Iraq is sliding back into sectarian warfare amid renewed infiltration by al-Qaeda. The US did not reach a security agreement with Iraqi Prime Minister Nouri al-Maliki’s government that would have provided for a troop presence after 2011. Maliki’s Shia-led party has failed to assimilate the country’s Sunni population into a coalition government. Al-Qaeda-affiliated fighters in Anbar province briefly took control of key towns, including Fallujah, where the US Marines had fought a costly and bloody hand-to-hand battle during the Iraq war.
“There is a cost of inaction,” said Gayle Tzemach Lemmon, a senior fellow at the Council on Foreign Relations. “There is a danger in thinking the American people don’t desire engagement. It leaves out the leadership role. Whether we like it or not, we do not just get to focus on domestic issues and forget our role in the world. We are not a country that has that luxury.”
To be sure, there’s hope for Obama’s legacy, Lemmon said. Nuclear negotiations with Iran could lead to a restoration of diplomatic relations with the US within the next three years. “If Iran’s leaders do seize the chance, then Iran could take an important step to rejoin the community of nations, and we will have resolved one of the leading security challenges of our time without the risks of war,” Obama said.
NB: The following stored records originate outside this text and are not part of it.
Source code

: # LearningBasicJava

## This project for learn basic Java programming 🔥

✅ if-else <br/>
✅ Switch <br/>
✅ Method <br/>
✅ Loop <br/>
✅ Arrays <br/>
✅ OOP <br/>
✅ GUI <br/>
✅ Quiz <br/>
Reflecting scepticism that Iran is serious about making concessions, lawmakers in both the House and Senate have put forward new sanctions legislation they intend to pass should the talks with Iran fail. Obama said he would veto a new Iran sanctions bill. “For the sake of our national security, we must give diplomacy a chance to succeed,” he said.
The prospect of the West reducing sanctions on Iran has raised tensions between the US and Israel, where the renewal of peace talks with the Palestinians has been met with scepticism. Two weeks ago, Israeli Defence Minister Moshe Ya’alon was forced to apologise after private comments surfaced in which he called US Secretary of State John Kerry “messianic” and “obsessive” and said the security plan the US had put forward was “not worth the paper it’s written on”.
The world has become more unstable and the US’ role more uncertain in the past year, the Brookings Institution foreign policy analysts Robert Kagan and Ted Piccone wrote in a report last week. Obama needs to “reassert American leadership in a rules-based international system in which norms are not only articulated but also, wherever possible, enforced”, they said.